Background: Hiatus hernia and gastroesophageal reflux disease commonly coexist, and there is pathophysiological evidence that the presence of a hiatus hernia contributes to abnormal acid reflux. However, the cause of hiatus hernia remains unclear. In an animal model, it has been shown that acute acid injury to the esophagus results in esophageal shortening, raising the possibility that reflux esophagitis per se can contribute to the formation of hiatus hernia by inducing esophageal shortening.
Aim: To determine whether luminal acid produces esophageal shortening in humans.

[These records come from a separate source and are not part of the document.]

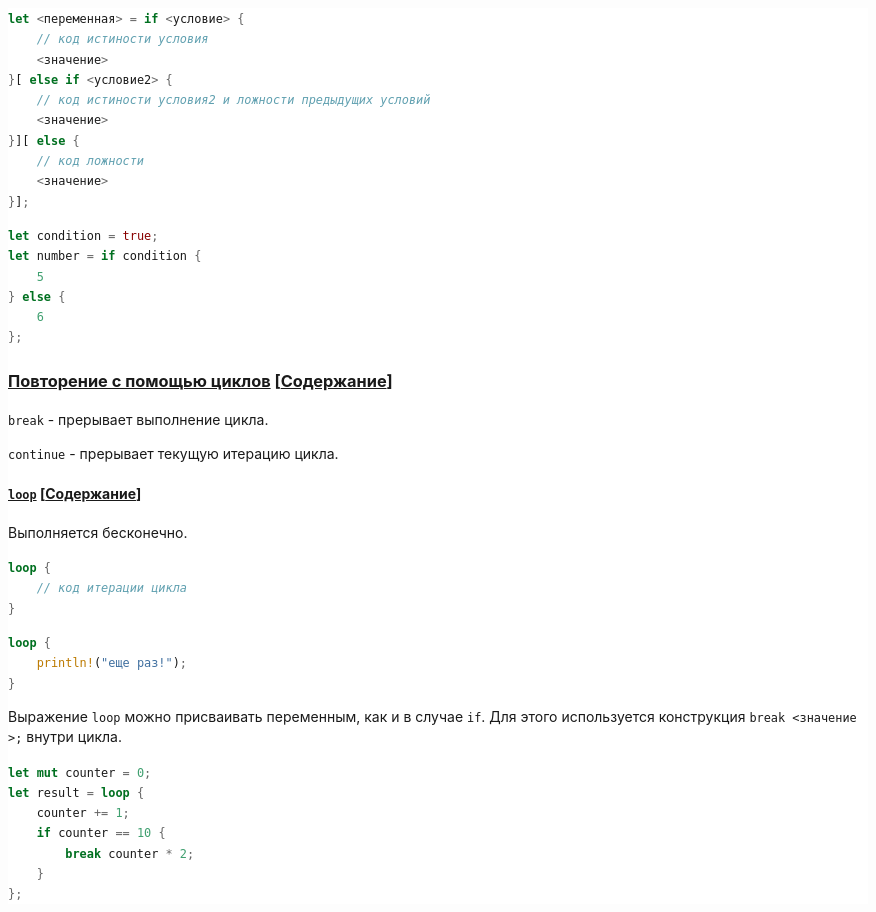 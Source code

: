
 ```rust
let <переменная> = if <условие> {
    // код истиности условия
    <значение>
}[ else if <условие2> {
    // код истиности условия2 и ложности предыдущих условий
    <значение>
}][ else {
    // код ложности
    <значение>
}];
```

```rust
let condition = true;
let number = if condition {
    5
} else {
    6
};
```

### <a id="Повторение-с-помощью-циклов" href="#Повторение-с-помощью-циклов">Повторение с помощью циклов</a> [<a id="Содержание" href="#Содержание">Содержание</a>]

`break` - прерывает выполнение цикла.

`continue` - прерывает текущую итерацию цикла.

#### <a id="loop" href="#loop">`loop`</a> [<a id="Содержание" href="#Содержание">Содержание</a>]

Выполняется бесконечно.

```rust
loop {
    // код итерации цикла
}
```

```rust
loop {
    println!("еще раз!");
}
```

Выражение `loop` можно присваивать переменным, как и в случае `if`. Для этого используется конструкция `break <значение>;` внутри цикла.

```rust
let mut counter = 0;
let result = loop {
    counter += 1;
    if counter == 10 {
        break counter * 2;
    }
};
```
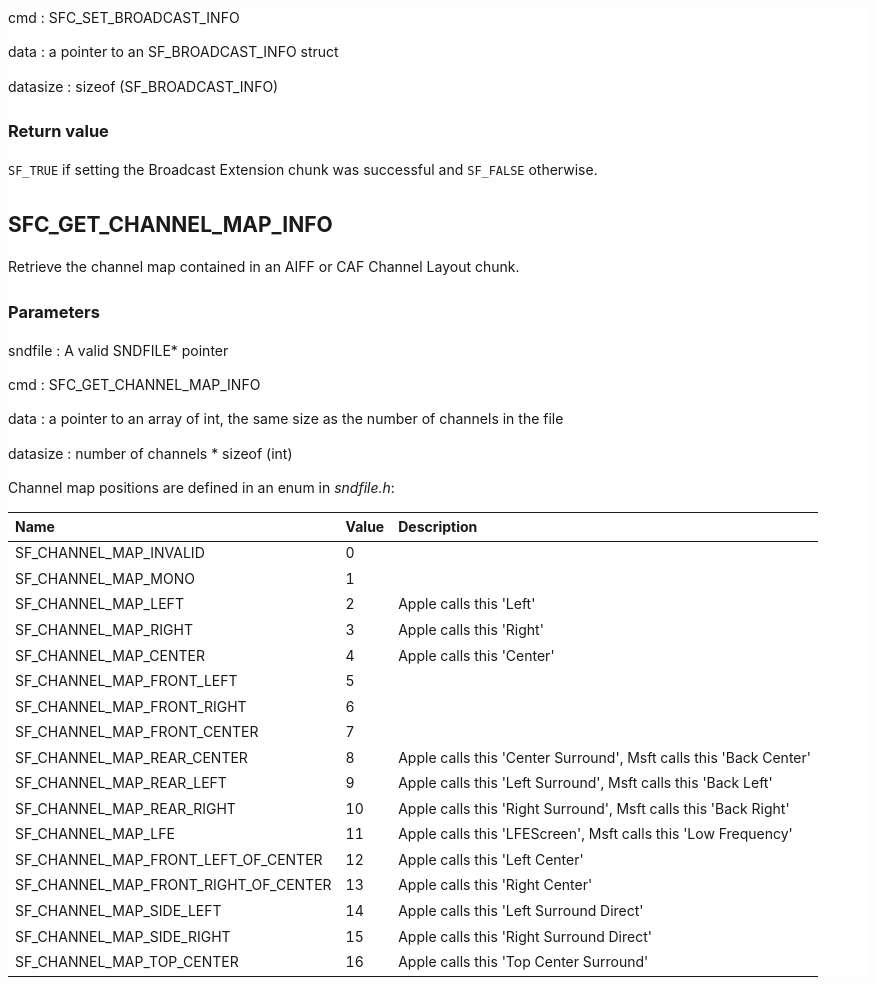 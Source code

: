 cmd
: SFC_SET_BROADCAST_INFO

data
: a pointer to an SF_BROADCAST_INFO struct

datasize
: sizeof (SF_BROADCAST_INFO)

### Return value

`SF_TRUE` if setting the Broadcast Extension chunk was successful and `SF_FALSE`
otherwise.

## SFC_GET_CHANNEL_MAP_INFO

Retrieve the channel map contained in an AIFF or CAF Channel Layout chunk.

### Parameters

sndfile
: A valid SNDFILE* pointer

cmd
: SFC_GET_CHANNEL_MAP_INFO

data
: a pointer to an array of int, the same size as the number of channels in the
file

datasize
: number of channels * sizeof (int)

Channel map positions are defined in an enum in *sndfile.h*:

| Name                                 | Value | Description                                                       |
|:-------------------------------------|:------|:------------------------------------------------------------------|
| SF_CHANNEL_MAP_INVALID               | 0     |                                                                   |
| SF_CHANNEL_MAP_MONO                  | 1     |                                                                   |
| SF_CHANNEL_MAP_LEFT                  | 2     | Apple calls this 'Left'                                           |
| SF_CHANNEL_MAP_RIGHT                 | 3     | Apple calls this 'Right'                                          |
| SF_CHANNEL_MAP_CENTER                | 4     | Apple calls this 'Center'                                         |
| SF_CHANNEL_MAP_FRONT_LEFT            | 5     |                                                                   |
| SF_CHANNEL_MAP_FRONT_RIGHT           | 6     |                                                                   |
| SF_CHANNEL_MAP_FRONT_CENTER          | 7     |                                                                   |
| SF_CHANNEL_MAP_REAR_CENTER           | 8     | Apple calls this 'Center Surround', Msft calls this 'Back Center' |
| SF_CHANNEL_MAP_REAR_LEFT             | 9     | Apple calls this 'Left Surround', Msft calls this 'Back Left'     |
| SF_CHANNEL_MAP_REAR_RIGHT            | 10    | Apple calls this 'Right Surround', Msft calls this 'Back Right'   |
| SF_CHANNEL_MAP_LFE                   | 11    | Apple calls this 'LFEScreen', Msft calls this 'Low Frequency'     |
| SF_CHANNEL_MAP_FRONT_LEFT_OF_CENTER  | 12    | Apple calls this 'Left Center'                                    |
| SF_CHANNEL_MAP_FRONT_RIGHT_OF_CENTER | 13    | Apple calls this 'Right Center'                                   |
| SF_CHANNEL_MAP_SIDE_LEFT             | 14    | Apple calls this 'Left Surround Direct'                           |
| SF_CHANNEL_MAP_SIDE_RIGHT            | 15    | Apple calls this 'Right Surround Direct'                          |
| SF_CHANNEL_MAP_TOP_CENTER            | 16    | Apple calls this 'Top Center Surround'                            |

Methods: Twelve volunteers were each studied on two occasions, one week apart, in a double-blind, crossover trial. The location of the lower esophageal sphincter (LES), as well as the LES resting pressure and axial length were determined at baseline and then again after 20 min of either acid or saline perfusion.
Results: Acid perfusion did not induce significant changes in resting LES pressure but resulted in proximal migration of the LES (ie, esophageal shortening) by an average of 0.5 cm, with the largest proximal migration being 1.8 cm. In contrast, saline perfusion resulted in slight distal migration of the LES (ie, esophageal lengthening).
Conclusions: Intraluminal acid perfusion causes longitudinal axis shortening of the esophagus and suggests that gastroesophageal acid reflux may contribute to the cause of hiatus hernia.